▸ **TASK INSTRUCTIONS**
Go through the listing and return every line with "格林布拉特" in it.

▸ **GIVEN ENTRIES**

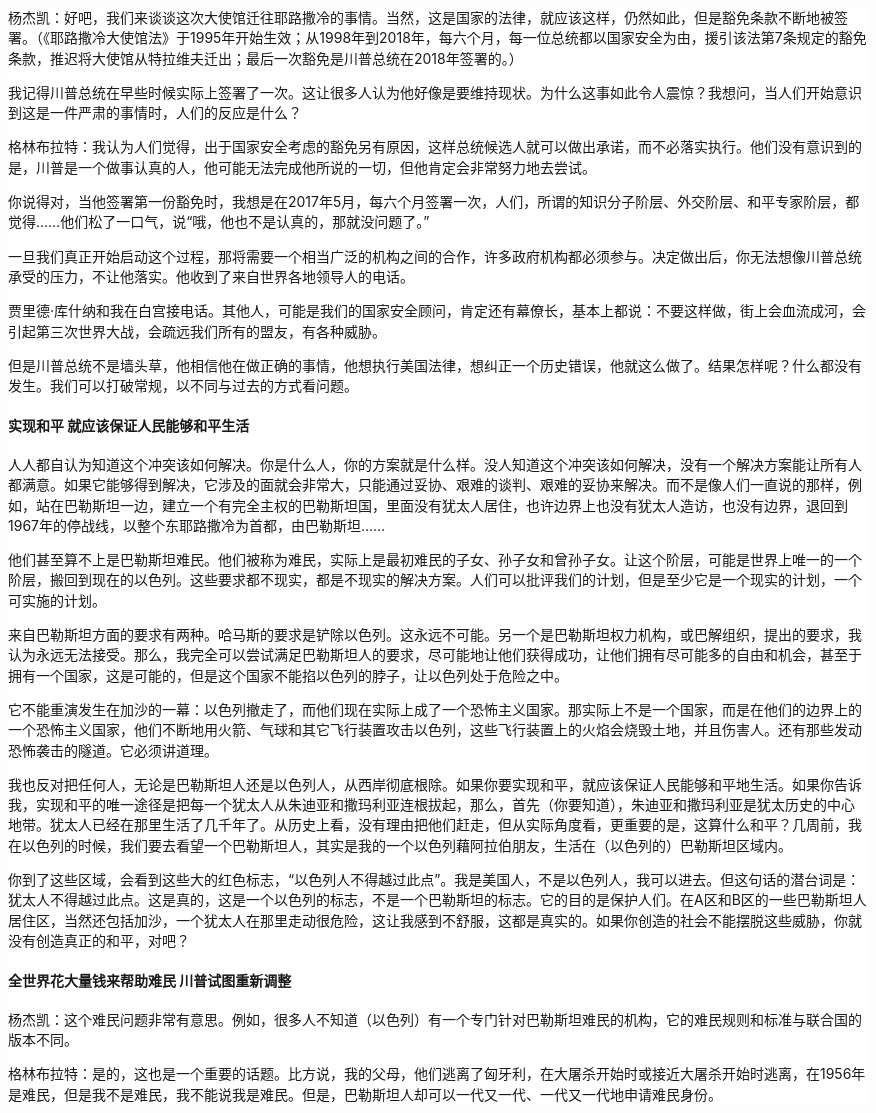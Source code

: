  <p>
  杨杰凯：好吧，我们来谈谈这次大使馆迁往耶路撒冷的事情。当然，这是国家的法律，就应该这样，仍然如此，但是豁免条款不断地被签署。（《耶路撒冷大使馆法》于1995年开始生效；从1998年到2018年，每六个月，每一位总统都以国家安全为由，援引该法第7条规定的豁免条款，推迟将大使馆从特拉维夫迁出；最后一次豁免是川普总统在2018年签署的。）
 </p>
 <p>
  我记得川普总统在早些时候实际上签署了一次。这让很多人认为他好像是要维持现状。为什么这事如此令人震惊？我想问，当人们开始意识到这是一件严肃的事情时，人们的反应是什么？
 </p>
 <p>
  格林布拉特：我认为人们觉得，出于国家安全考虑的豁免另有原因，这样总统候选人就可以做出承诺，而不必落实执行。他们没有意识到的是，川普是一个做事认真的人，他可能无法完成他所说的一切，但他肯定会非常努力地去尝试。
 </p>
 <p>
  你说得对，当他签署第一份豁免时，我想是在2017年5月，每六个月签署一次，人们，所谓的知识分子阶层、外交阶层、和平专家阶层，都觉得……他们松了一口气，说“哦，他也不是认真的，那就没问题了。”
 </p>
 <p>
  一旦我们真正开始启动这个过程，那将需要一个相当广泛的机构之间的合作，许多政府机构都必须参与。决定做出后，你无法想像川普总统承受的压力，不让他落实。他收到了来自世界各地领导人的电话。
 </p>
 <p>
  贾里德‧库什纳和我在白宫接电话。其他人，可能是我们的国家安全顾问，肯定还有幕僚长，基本上都说：不要这样做，街上会血流成河，会引起第三次世界大战，会疏远我们所有的盟友，有各种威胁。
 </p>
 <p>
  但是川普总统不是墙头草，他相信他在做正确的事情，他想执行美国法律，想纠正一个历史错误，他就这么做了。结果怎样呢？什么都没有发生。我们可以打破常规，以不同与过去的方式看问题。
 </p>
 <h4>
  实现和平 就应该保证人民能够和平生活
 </h4>
 <p>
  人人都自认为知道这个冲突该如何解决。你是什么人，你的方案就是什么样。没人知道这个冲突该如何解决，没有一个解决方案能让所有人都满意。如果它能够得到解决，它涉及的面就会非常大，只能通过妥协、艰难的谈判、艰难的妥协来解决。而不是像人们一直说的那样，例如，站在巴勒斯坦一边，建立一个有完全主权的巴勒斯坦国，里面没有犹太人居住，也许边界上也没有犹太人造访，也没有边界，退回到1967年的停战线，以整个东耶路撒冷为首都，由巴勒斯坦……
 </p>
 <p>
  他们甚至算不上是巴勒斯坦难民。他们被称为难民，实际上是最初难民的子女、孙子女和曾孙子女。让这个阶层，可能是世界上唯一的一个阶层，搬回到现在的以色列。这些要求都不现实，都是不现实的解决方案。人们可以批评我们的计划，但是至少它是一个现实的计划，一个可实施的计划。
 </p>
 <p>
  来自巴勒斯坦方面的要求有两种。哈马斯的要求是铲除以色列。这永远不可能。另一个是巴勒斯坦权力机构，或巴解组织，提出的要求，我认为永远无法接受。那么，我完全可以尝试满足巴勒斯坦人的要求，尽可能地让他们获得成功，让他们拥有尽可能多的自由和机会，甚至于拥有一个国家，这是可能的，但是这个国家不能掐以色列的脖子，让以色列处于危险之中。
 </p>
 <p>
  它不能重演发生在加沙的一幕：以色列撤走了，而他们现在实际上成了一个恐怖主义国家。那实际上不是一个国家，而是在他们的边界上的一个恐怖主义国家，他们不断地用火箭、气球和其它飞行装置攻击以色列，这些飞行装置上的火焰会烧毁土地，并且伤害人。还有那些发动恐怖袭击的隧道。它必须讲道理。
 </p>
 <p>
  我也反对把任何人，无论是巴勒斯坦人还是以色列人，从西岸彻底根除。如果你要实现和平，就应该保证人民能够和平地生活。如果你告诉我，实现和平的唯一途径是把每一个犹太人从朱迪亚和撒玛利亚连根拔起，那么，首先（你要知道），朱迪亚和撒玛利亚是犹太历史的中心地带。犹太人已经在那里生活了几千年了。从历史上看，没有理由把他们赶走，但从实际角度看，更重要的是，这算什么和平？几周前，我在以色列的时候，我们要去看望一个巴勒斯坦人，其实是我的一个以色列藉阿拉伯朋友，生活在（以色列的）巴勒斯坦区域内。
 </p>
 <p>
  你到了这些区域，会看到这些大的红色标志，“以色列人不得越过此点”。我是美国人，不是以色列人，我可以进去。但这句话的潜台词是：犹太人不得越过此点。这是真的，这是一个以色列的标志，不是一个巴勒斯坦的标志。它的目的是保护人们。在A区和B区的一些巴勒斯坦人居住区，当然还包括加沙，一个犹太人在那里走动很危险，这让我感到不舒服，这都是真实的。如果你创造的社会不能摆脱这些威胁，你就没有创造真正的和平，对吧？
 </p>
 <h4>
  全世界花大量钱来帮助难民 川普试图重新调整
 </h4>
 <p>
  杨杰凯：这个难民问题非常有意思。例如，很多人不知道（以色列）有一个专门针对巴勒斯坦难民的机构，它的难民规则和标准与联合国的版本不同。
 </p>
 <p>
  格林布拉特：是的，这也是一个重要的话题。比方说，我的父母，他们逃离了匈牙利，在大屠杀开始时或接近大屠杀开始时逃离，在1956年是难民，但是我不是难民，我不能说我是难民。但是，巴勒斯坦人却可以一代又一代、一代又一代地申请难民身份。
 </p>
 <p>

▸ **SOLUTION TO THE PROBLEM**
  格林布拉特：我认为人们觉得，出于国家安全考虑的豁免另有原因，这样总统候选人就可以做出承诺，而不必落实执行。他们没有意识到的是，川普是一个做事认真的人，他可能无法完成他所说的一切，但他肯定会非常努力地去尝试。
  格林布拉特：是的，这也是一个重要的话题。比方说，我的父母，他们逃离了匈牙利，在大屠杀开始时或接近大屠杀开始时逃离，在1956年是难民，但是我不是难民，我不能说我是难民。但是，巴勒斯坦人却可以一代又一代、一代又一代地申请难民身份。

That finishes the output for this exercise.